All personal commissions I take on start with a great conversation. If you are serious about commissioning a painting the first step for us is to chat. I always want to sit down and chat in person (if it is possible) or at least have a live video chat using systems like Skype. This is a great opportunity for me to get to know you more and for you to get to know me. For example for the Dour Dwarf King piece my client and I met at GenCon and had a great time talking for an hour one evening in a hotel lobby.
During this initial conversation we will dive into the details of what you are wanting from the piece. Going over items such as subject matter, details, where the idea is coming from, motivation behind the commission, etc. As well as solidifying all the more technical details such as deadline, cost, and how the process works so that you know what to expect each step of the way.
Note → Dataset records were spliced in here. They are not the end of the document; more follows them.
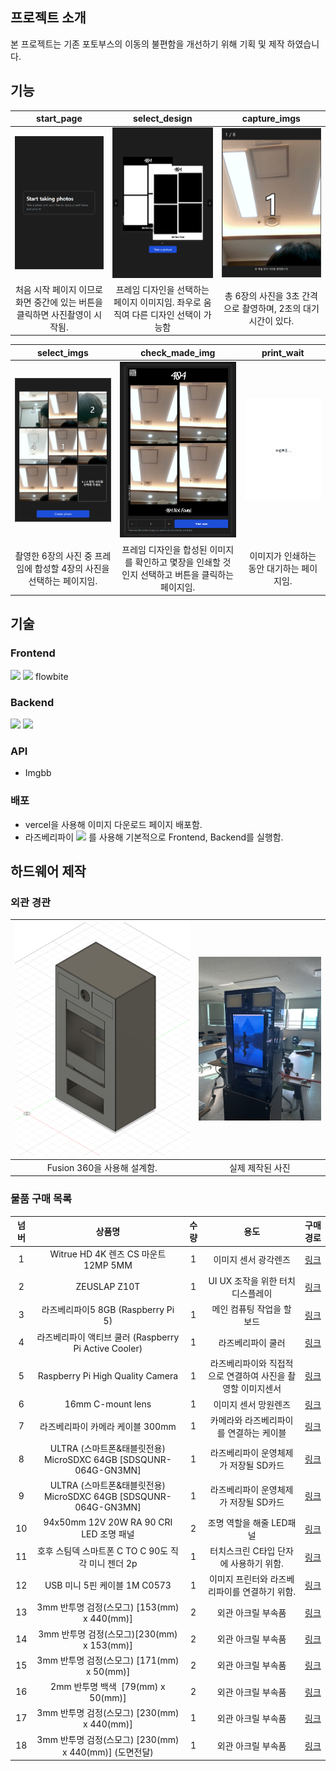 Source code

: ## 프로젝트 소개
본 프로젝트는 기존 포토부스의 이동의 불편함을 개선하기 위해 기획 및 제작 하였습니다.


## 기능

|start_page|select_design|capture_imgs|
|:--------:|:-----------:|:----------:|
|![select_design](/readme_img//start_page.png)|![select_design](/readme_img///select_design.png)|![select_design](/readme_img//capture_imgs.png)|
|처음 시작 페이지 이므로 화면 중간에 있는 버튼을 클릭하면 사진촬영이 시작됨.|프레임 디자인을 선택하는 페이지 이미지임. 좌우로 움직여 다른 디자인 선택이 가능함|총 6장의 사진을 3초 간격으로 촬영하며, 2초의 대기 시간이 있다.|

|select_imgs|check_made_img|print_wait|
|:---------:|:------------:|:--------:|
|![select_design](/readme_img//select_imgs.png)|![select_design](/readme_img///check_made_img.png)|![select_design](/readme_img//print_wait.png)|
|촬영한 6장의 사진 중 프레임에 합성할 4장의 사진을 선택하는 페이지임.|프레임 디자인을 합성된 이미지를 확인하고 몇장을 인쇄할 것 인지 선택하고 버튼을 클릭하는 페이지임.| 이미지가 인쇄하는 동안 대기하는 페이지임.|


## 기술

### Frontend
<img src="https://img.shields.io/badge/svelteKit-FF3E00?style=flat&logo=svelte&logoColor=white"/>
<img src="https://img.shields.io/badge/tailwindcss-06B6D4?style=flat&logo=tailwindcss&logoColor=white"/>
flowbite

### Backend
<img src="https://img.shields.io/badge/fastapi-009688?style=flat&logo=fastapi&logoColor=white"/>
<img src="https://img.shields.io/badge/opencv-5C3EE8?style=flat&logo=opencv&logoColor=white"/>

### API
- Imgbb

### 배포
- vercel을 사용해 이미지 다운로드 페이지 배포함.
- 라즈베리파이 <img src="https://img.shields.io/badge/raspberrypi-A22846?style=flat&logo=raspberrypi&logoColor=white"/> 를 사용해 기본적으로 Frontend, Backend를 실행함.


## 하드웨어 제작

### 외관 경관


| ![obj_img](/readme_img/obj_img.png) | ![real_picture](/readme_img/real_picture.jpg) |
| :-------------------------: | :--------------: |
| Fusion 360을 사용해 설계함. | 실제 제작된 사진 |

   


### 물품 구매 목록

| 넘버 | 상품명 | 수량 | 용도 | 구매경로 |
|:---: | :----: | :--: | :--: | :------: |
|1|Witrue HD 4K 렌즈 CS 마운트 12MP 5MM|1|이미지 센서 광각렌즈|[링크](https://ko.aliexpress.com/item/1005004817099124.html?spm=a2g0o.order_list.order_list_main.5.44ec140fqnkfDq&gatewayAdapt=glo2kor)|
|2|ZEUSLAP Z10T|1|UI UX 조작을 위한 터치 디스플레이|[링크](https://ko.aliexpress.com/item/1005005927975071.html?spm=a2g0o.order_list.order_list_main.10.44ec140fqnkfDq&gatewayAdapt=glo2kor)|
|3|라즈베리파이5 8GB (Raspberry Pi 5)|1|메인 컴퓨팅 작업을 할 보드|[링크](https://www.eleparts.co.kr/goods/view?no=13323153#goodContent_7)|
|4|라즈베리파이 액티브 쿨러 (Raspberry Pi Active Cooler)|1|라즈베리파이 쿨러|[링크](https://www.eleparts.co.kr/goods/view?no=13535082)|
|5|Raspberry Pi High Quality Camera|1|라즈베리파이와 직접적으로 연결하여 사진을 촬영할 이미지센서|[링크](https://www.eleparts.co.kr/goods/view?no=9471110)|
|6|16mm C-mount lens|1|이미지 센서 망원렌즈|[링크](https://www.eleparts.co.kr/goods/view?no=9546893#goodContent_1)|
|7|라즈베리파이 카메라 케이블 300mm|1|카메라와 라즈베리파이를 연결하는 케이블|[링크](https://www.eleparts.co.kr/goods/view?no=13535083#goodContent_2)|
|8|ULTRA (스마트폰&태블릿전용) MicroSDXC 64GB [SDSQUNR-064G-GN3MN]|1|라즈베리파이 운영체제가 저장될 SD카드|[링크](https://www.eleparts.co.kr/goods/view?no=9736911)|
|9|ULTRA (스마트폰&태블릿전용) MicroSDXC 64GB [SDSQUNR-064G-GN3MN]|1|라즈베리파이 운영체제가 저장될 SD카드|[링크](https://www.eleparts.co.kr/goods/view?no=9736911)|
|10|94x50mm 12V 20W RA 90 CRI LED 조명 패널|2|조명 역할을 해줄 LED패널|[링크](https://ko.aliexpress.com/item/1005002074669678.html?spm=a2g0o.order_detail.order_detail_item.4.6ae05ccdnX7X1e&gatewayAdapt=glo2kor)|
|11|호후 스팀덱 스마트폰 C TO C 90도 직각 미니 젠더 2p|1|터치스크린 C타입 단자에 사용하기 위함.|[링크](https://smartstore.naver.com/amnet/products/8757468455?NaPm=ct%3Dlz70x64p%7Cci%3Dcheckout%7Ctr%3Dppc%7Ctrx%3Dnull%7Chk%3D7aaee4897a0276444902bfbcce34fe559259bffc)|
|12|USB 미니 5핀 케이블 1M C0573|1|이미지 프린터와 라즈베리파이를 연결하기 위함.|[링크](https://smartstore.naver.com/amnet/products/8757468455?NaPm=ct%3Dlz70x64p%7Cci%3Dcheckout%7Ctr%3Dppc%7Ctrx%3Dnull%7Chk%3D7aaee4897a0276444902bfbcce34fe559259bffc)|
|13|3mm 반투명 검정(스모그) [153(mm) x 440(mm)]|2|외관 아크릴 부속품|[링크](https://www.akobigs.com/shop/goods/goods_view.php?inflow=naverCheckout&goodsno=27912&NaPm=ct%3Dlz71bze9%7Cci%3Dcheckout%7Ctr%3Dppc%7Ctrx%3Dnull%7Chk%3D3319a83fb897ac9e5f6eb1270a6aa9d94302d42a)|
|14|3mm 반투명 검정(스모그)[230(mm) x 153(mm)]|2|외관 아크릴 부속품|[링크](https://www.akobigs.com/shop/goods/goods_view.php?inflow=naverCheckout&goodsno=27912&NaPm=ct%3Dlz71bze9%7Cci%3Dcheckout%7Ctr%3Dppc%7Ctrx%3Dnull%7Chk%3D3319a83fb897ac9e5f6eb1270a6aa9d94302d42a)|
|15|3mm 반투명 검정(스모그) [171(mm) x 50(mm)]|2|외관 아크릴 부속품|[링크](https://www.akobigs.com/shop/goods/goods_view.php?inflow=naverCheckout&goodsno=27912&NaPm=ct%3Dlz71bze9%7Cci%3Dcheckout%7Ctr%3Dppc%7Ctrx%3Dnull%7Chk%3D3319a83fb897ac9e5f6eb1270a6aa9d94302d42a)|
|16|2mm 반투명 백색  [79(mm) x 50(mm)]|2|외관 아크릴 부속품|[링크](https://www.akobigs.com/shop/goods/goods_view.php?inflow=naverCheckout&goodsno=27912&NaPm=ct%3Dlz71bze9%7Cci%3Dcheckout%7Ctr%3Dppc%7Ctrx%3Dnull%7Chk%3D3319a83fb897ac9e5f6eb1270a6aa9d94302d42a)|
|17|3mm 반투명 검정(스모그) [230(mm) x 440(mm)]|1|외관 아크릴 부속품|[링크](https://www.akobigs.com/shop/goods/goods_view.php?inflow=naverCheckout&goodsno=27912&NaPm=ct%3Dlz71bze9%7Cci%3Dcheckout%7Ctr%3Dppc%7Ctrx%3Dnull%7Chk%3D3319a83fb897ac9e5f6eb1270a6aa9d94302d42a)|
|18|3mm 반투명 검정(스모그) [230(mm) x 440(mm)] (도면전달)|1|외관 아크릴 부속품|[링크](https://www.akobigs.com/shop/goods/goods_view.php?inflow=naverCheckout&goodsno=25555&NaPm=ct%3Dlz71bj6f%7Cci%3Dcheckout%7Ctr%3Dppc%7Ctrx%3Dnull%7Chk%3D2745a5cd976a8510fc84692e902cd65f79c7b6e8)|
My goal is for this to be an enjoyable process for you resulting in a great piece of art you can treasure for years.
With all the relevant details worked out in the initial talk I put together a written agreement so that all the important information about the commission is available at a quick glance and to ensure that I got everything right from our conversation (I always aim for clear up front communication to mitigate an unwanted surprised or confusion.) With the agreement signed 50% of the total price is required up front to cover the initial cost of materials and to serve as a deposit. With the agreement and deposit in hand work on the painting begins.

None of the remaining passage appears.